Last year I wrote about our chance find of damsons in a hedgerow on a lane in rural Oxfordshire and subsequently turning them into Spiced Damson Chutney.  We determined to return to the spot this year in the hope of picking them again but were disappointed to find, as we were a week or two later, they had all been either eaten by birds or taken by someone else – or possibly it was just not a very good harvest this year.  Some you win, some you lose!  However, all was not completely lost as, wandering along the hedgerow, I discovered a good crop of sloes and filled several boxes.  Last year I made Sloe Gin in time for Christmas (now is the time, by the way – there may just be some left in your area and they can be frozen).  I picked some Sloes for my parents and then wondered what to do with the remainder as, having some in the freezer already, I didn’t really have space for any more.

This recipe from The Penguin Book of Jams, Pickles & Chutneys by David & Rose Mabey for Sloe & Apple Jelly attracted me.  It is recommended for serving with mutton, rabbit or jugged hare  and although we don’t eat hare, I do like both lamb and rabbit so it seemed worth a go.  I think it would also complement duck, in a Chinese influenced dish with some added oriental spices.  Duck in Plum Sauce is a favourite dish from the Chinese takeaway!  On reflection, I probably should have used a smaller saucepan in the final stage.  My only disappointment was that the jelly thickened quickly and was ready before I had prepared the jars.  By the time the jars were ready it had cooled slightly and started to set.  The texture would not win it any prizes, however the taste is delicious, which is what really matters.  I would make this again, although using a smaller pan for the final stage and hope one day to post a better picture.  The apple is needed as sloes are low in pectin so need it to set successfully.

'Meanderings through my Cookbook' http://www.hopeeternalcookbook.wordpress.com

Sloe & Apple Jelly
(not very much – a small jar)

1lb/454g sloes
1lb/454g apples

1.  Wash the sloes and if picked before the frost, prick them with a needle.  I successfully crushed them in the pan with a potato masher.

2.  Wash the apples and remove any bad bits and then roughly chop them.  They do not need to be peeled or cored.  Add them to the pan with sufficient water to just cover them.

3.  Simmer gently until the fruit is quite soft, stirring occasionally and pressing more with a wooden spoon to encourage juice to come out of the sloes.

4.  Strain the juice through a jelly bag suspended over a measuring jug.  Do not squeeze the bag as this will cause the jelly to be cloudy.  Leave for 24hours or at the very least overnight.

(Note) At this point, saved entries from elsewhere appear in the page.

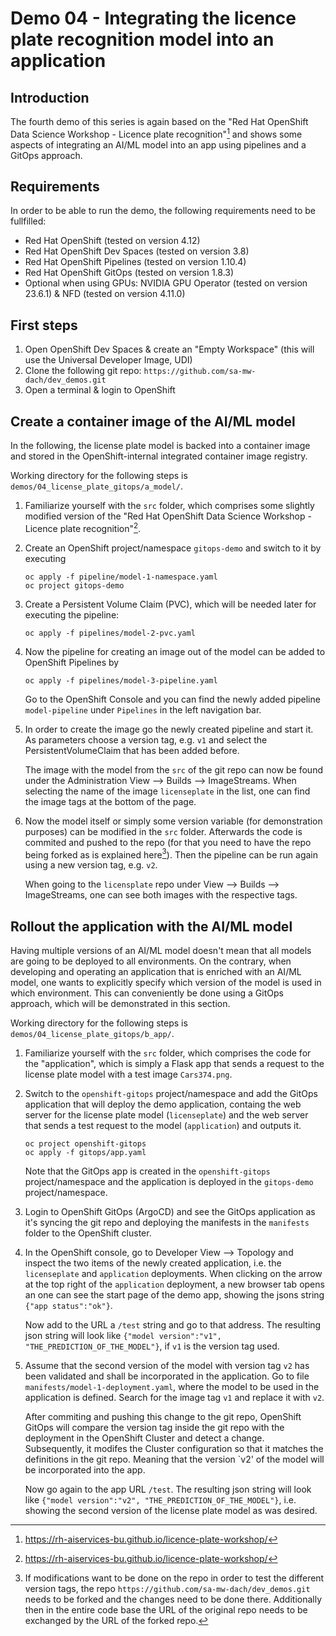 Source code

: # Demo 04 - Integrating the licence plate recognition model into an application

## Introduction
The fourth demo of this series is again based on the "Red Hat OpenShift Data Science Workshop - Licence plate recognition"[^license_plate_desc] and shows some aspects of integrating an AI/ML model into an app using pipelines and a GitOps approach.

## Requirements
In order to be able to run the demo, the following requirements need to be fullfilled:
* Red Hat OpenShift (tested on version 4.12)
* Red Hat OpenShift Dev Spaces (tested on version 3.8)
* Red Hat OpenShift Pipelines (tested on version 1.10.4)
* Red Hat OpenShift GitOps (tested on version 1.8.3)
* Optional when using GPUs: NVIDIA GPU Operator (tested on version 23.6.1) & NFD (tested on version 4.11.0) 

## First steps
1) Open OpenShift Dev Spaces & create an "Empty Workspace" (this will use the Universal Developer Image, UDI)
1) Clone the following git repo: `https://github.com/sa-mw-dach/dev_demos.git`
1) Open a terminal & login to OpenShift

## Create a container image of the AI/ML model
In the following, the license plate model is backed into a container image and stored in the OpenShift-internal integrated container image registry.

Working directory for the following steps is `demos/04_license_plate_gitops/a_model/`.

1) Familiarize yourself with the `src` folder, which comprises some slightly modified version of the "Red Hat OpenShift Data Science Workshop - Licence plate recognition"[^license_plate_desc]. 

1) Create an OpenShift project/namespace `gitops-demo` and switch to it by executing
    ```
    oc apply -f pipeline/model-1-namespace.yaml
    oc project gitops-demo
    ```

1) Create a Persistent Volume Claim (PVC), which will be needed later for executing the pipeline:
    ```
    oc apply -f pipelines/model-2-pvc.yaml
    ```

1) Now the pipeline for creating an image out of the model can be added to OpenShift Pipelines by
    ```
    oc apply -f pipelines/model-3-pipeline.yaml
    ```
    Go to the OpenShift Console and you can find the newly added pipeline `model-pipeline` under `Pipelines` in the left navigation bar.

1) In order to create the image go the newly created pipeline and start it. As parameters choose a version tag, e.g. `v1` and select the PersistentVolumeClaim that has been added before.

    The image with the model from the `src` of the git repo can now be found under the Administration View --> Builds --> ImageStreams. When selecting the name of the image `licenseplate` in the list, one can find the image tags at the bottom of the page.

1) Now the model itself or simply some version variable (for demonstration purposes) can be modified in the `src` folder. Afterwards the code is commited and pushed to the repo (for that you need to have the repo being forked as is explained here[^fork]). Then the pipeline can be run again using a new version tag, e.g. `v2`. 

    When going to the `licensplate` repo under View --> Builds --> ImageStreams, one can see both images with the respective tags. 


## Rollout the application with the AI/ML model
Having multiple versions of an AI/ML model doesn't mean that all models are going to be deployed to all environments. On the contrary, when developing and operating an application that is enriched with an AI/ML model, one wants to explicitly specify which version of the model is used in which environment. This can conveniently be done using a GitOps approach, which will be demonstrated in this section.

Working directory for the following steps is `demos/04_license_plate_gitops/b_app/`.

1) Familiarize yourself with the `src` folder, which comprises the code for the "application", which is simply a Flask app that sends a request to the license plate model with a test image `Cars374.png`.

1) Switch to the `openshift-gitops` project/namespace and add the GitOps application that will deploy the demo application, containg the web server for the license plate model (`licenseplate`) and the web server that sends a test request to the model (`application`) and outputs it.

    ```
    oc project openshift-gitops
    oc apply -f gitops/app.yaml
    ```

    Note that the GitOps app is created in the `openshift-gitops` project/namespace and the application is deployed in the `gitops-demo` project/namespace.

1) Login to OpenShift GitOps (ArgoCD) and see the GitOps application as it's syncing the git repo and deploying the manifests in the `manifests` folder to the OpenShift cluster.

1) In the OpenShift console, go to Developer View --> Topology and inspect the two items of the newly created application, i.e. the `licenseplate` and `application` deployments. When clicking on the arrow at the top right of the `application` deployment, a new browser tab opens an one can see the start page of the demo app, showing the jsons string `{"app status":"ok"}`.

    Now add to the URL a `/test` string and go to that address. The resulting json string will look like `{"model version":"v1", "THE_PREDICTION_OF_THE_MODEL"}`, if `v1` is the version tag used.

1) Assume that the second version of the model with version tag `v2` has been validated and shall be incorporated in the application. Go to file `manifests/model-1-deployment.yaml`, where the model to be used in the application is defined. Search for the image tag `v1` and replace it with `v2`.

    After commiting and pushing this change to the git repo, OpenShift GitOps will compare the version tag inside the git repo with the deployment in the OpenShift Cluster and detect a change. Subsequently, it modifes the Cluster configuration so that it matches the definitions in the git repo. Meaning that the version `v2' of the model will be incorporated into the app.

    Now go again to the app URL `/test`. The resulting json string will look like `{"model version":"v2", "THE_PREDICTION_OF_THE_MODEL"}`, i.e. showing the second version of the license plate model as was desired.


[^license_plate_desc]: https://rh-aiservices-bu.github.io/licence-plate-workshop/
[^fork]: If modifications want to be done on the repo in order to test the different version tags, the repo `https://github.com/sa-mw-dach/dev_demos.git` needs to be forked and the changes need to be done there. Additionally then in the entire code base the URL of the original repo needs to be exchanged by the URL of the forked repo.

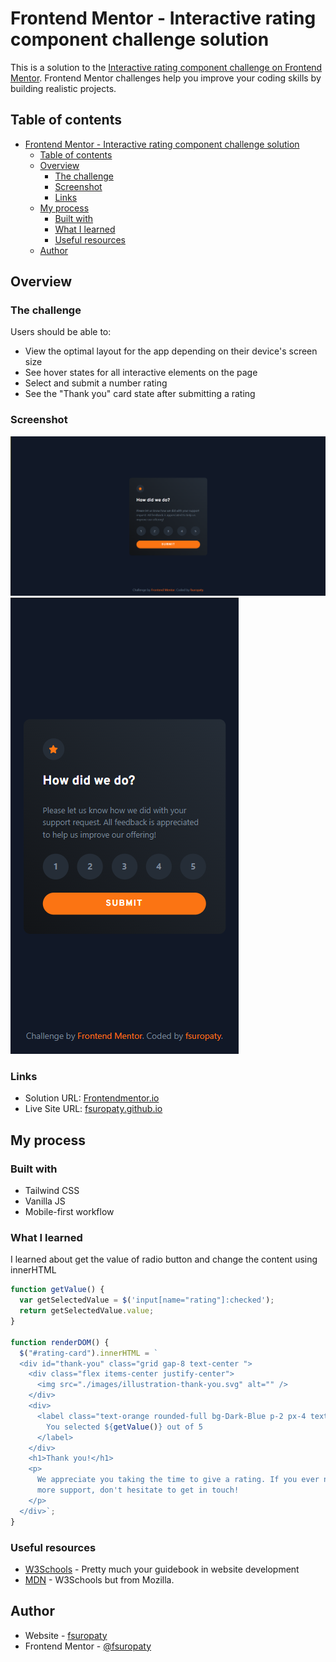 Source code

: # Frontend Mentor - Interactive rating component challenge solution

This is a solution to the [Interactive rating component challenge on Frontend Mentor](https://www.frontendmentor.io/challenges/product-preview-card-component-GO7UmttRfa). Frontend Mentor challenges help you improve your coding skills by building realistic projects.

## Table of contents

- [Frontend Mentor - Interactive rating component challenge solution](#frontend-mentor---interactive-rating-component-challenge-solution)
  - [Table of contents](#table-of-contents)
  - [Overview](#overview)
    - [The challenge](#the-challenge)
    - [Screenshot](#screenshot)
    - [Links](#links)
  - [My process](#my-process)
    - [Built with](#built-with)
    - [What I learned](#what-i-learned)
    - [Useful resources](#useful-resources)
  - [Author](#author)

## Overview

### The challenge

Users should be able to:

- View the optimal layout for the app depending on their device's screen size
- See hover states for all interactive elements on the page
- Select and submit a number rating
- See the "Thank you" card state after submitting a rating

### Screenshot

![](/images/desktop-screenshot.png)
![](/images/mobile-screenshot.png)

### Links

- Solution URL: [Frontendmentor.io](https://www.frontendmentor.io/solutions/interactive-rating-component-challenge-using-tailwind-css-mCWgqwopF9)
- Live Site URL: [fsuropaty.github.io](https://github.com/fsuropaty/interactive-rating-component-challenge)

## My process

### Built with

- Tailwind CSS
- Vanilla JS
- Mobile-first workflow

### What I learned

I learned about get the value of radio button and change the content using innerHTML

```js
function getValue() {
  var getSelectedValue = $('input[name="rating"]:checked');
  return getSelectedValue.value;
}

function renderDOM() {
  $("#rating-card").innerHTML = `
  <div id="thank-you" class="grid gap-8 text-center ">
    <div class="flex items-center justify-center">
      <img src="./images/illustration-thank-you.svg" alt="" />
    </div>
    <div>
      <label class="text-orange rounded-full bg-Dark-Blue p-2 px-4 text-Orange my-8">
        You selected ${getValue()} out of 5
      </label>
    </div>
    <h1>Thank you!</h1>
    <p>
      We appreciate you taking the time to give a rating. If you ever need
      more support, don't hesitate to get in touch!
    </p>
  </div>`;
}
```

### Useful resources

- [W3Schools](https://www.w3schools.com) - Pretty much your guidebook in website development
- [MDN](https://developer.mozilla.org) - W3Schools but from Mozilla.

## Author

- Website - [fsuropaty](https://www.fsuropaty.github.io)
- Frontend Mentor - [@fsuropaty](https://www.frontendmentor.io/profile/fsuropaty)
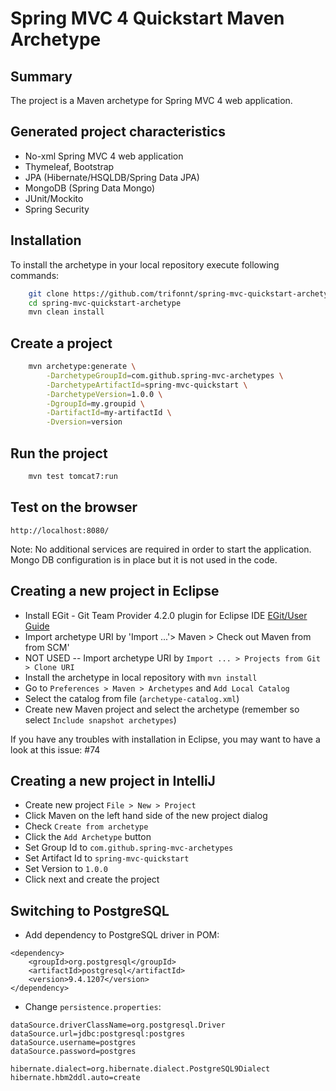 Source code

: Spring MVC 4 Quickstart Maven Archetype
=========================================

Summary
-------
The project is a Maven archetype for Spring MVC 4 web application.

Generated project characteristics
---------------------------------
* No-xml Spring MVC 4 web application
* Thymeleaf, Bootstrap
* JPA (Hibernate/HSQLDB/Spring Data JPA)
* MongoDB (Spring Data Mongo)
* JUnit/Mockito
* Spring Security

Installation
------------

To install the archetype in your local repository execute following commands:

```bash
    git clone https://github.com/trifonnt/spring-mvc-quickstart-archetype.git
    cd spring-mvc-quickstart-archetype
    mvn clean install
```

Create a project
----------------

```bash
    mvn archetype:generate \
        -DarchetypeGroupId=com.github.spring-mvc-archetypes \
        -DarchetypeArtifactId=spring-mvc-quickstart \
        -DarchetypeVersion=1.0.0 \
        -DgroupId=my.groupid \
        -DartifactId=my-artifactId \
        -Dversion=version
```

Run the project
----------------

```bash
	mvn test tomcat7:run
```

Test on the browser
-------------------

	http://localhost:8080/

Note: No additional services are required in order to start the application. Mongo DB configuration is in place but it is not used in the code.

Creating a new project in Eclipse
----------------------------------
* Install EGit - Git Team Provider 4.2.0 plugin for Eclipse IDE [EGit/User Guide](http://wiki.eclipse.org/EGit/User_Guide)
* Import archetype URI by 'Import ...'> Maven > Check out Maven from from SCM'
* NOT USED -- Import archetype URI by `Import ... > Projects from Git > Clone URI`
* Install the archetype in local repository with `mvn install`
* Go to `Preferences > Maven > Archetypes` and `Add Local Catalog`
* Select the catalog from file (`archetype-catalog.xml`) 
* Create new Maven project and select the archetype (remember so select `Include snapshot archetypes`)

If you have any troubles with installation in Eclipse, you may want to have a look at this issue: #74

Creating a new project in IntelliJ
----------------------------------

* Create new project `File > New > Project`
* Click Maven on the left hand side of the new project dialog
* Check `Create from archetype`
* Click the `Add Archetype` button
* Set Group Id to `com.github.spring-mvc-archetypes`
* Set Artifact Id to `spring-mvc-quickstart`
* Set Version to `1.0.0`
* Click next and create the project

Switching to PostgreSQL
-----------------------

* Add dependency to PostgreSQL driver in POM:

```
<dependency>
    <groupId>org.postgresql</groupId>
    <artifactId>postgresql</artifactId>
    <version>9.4.1207</version>
</dependency>
```

* Change `persistence.properties`:

```
dataSource.driverClassName=org.postgresql.Driver
dataSource.url=jdbc:postgresql:postgres
dataSource.username=postgres
dataSource.password=postgres

hibernate.dialect=org.hibernate.dialect.PostgreSQL9Dialect
hibernate.hbm2ddl.auto=create
```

5.  Dispose of the pulp in the bag. 

6.  This stage needs to be done before finishing the jelly which will reduce quickly.  Wash the jars well and sterilise.  I usually do this by filling the jars with boiling water and putting the lids in a bowl of boiling water.  I pour away the water just before filling each jar and immediately take the lid from the bowl and screw it on. 

7.  Measure the strained liquid into a medium sized saucepan adding 1lb/454g sugar for each pint of liquid and bring to the boil. 

8.  Boil fast to set – a little placed on a saucer that has chilled in the freezer will wrinkle slightly when pushed with your finger.  Pot into the prepared jars.  Cool and label.  Serve with mutton or lamb, rabbit or jugged hare, or with duck prepared with Chinese spice flavours.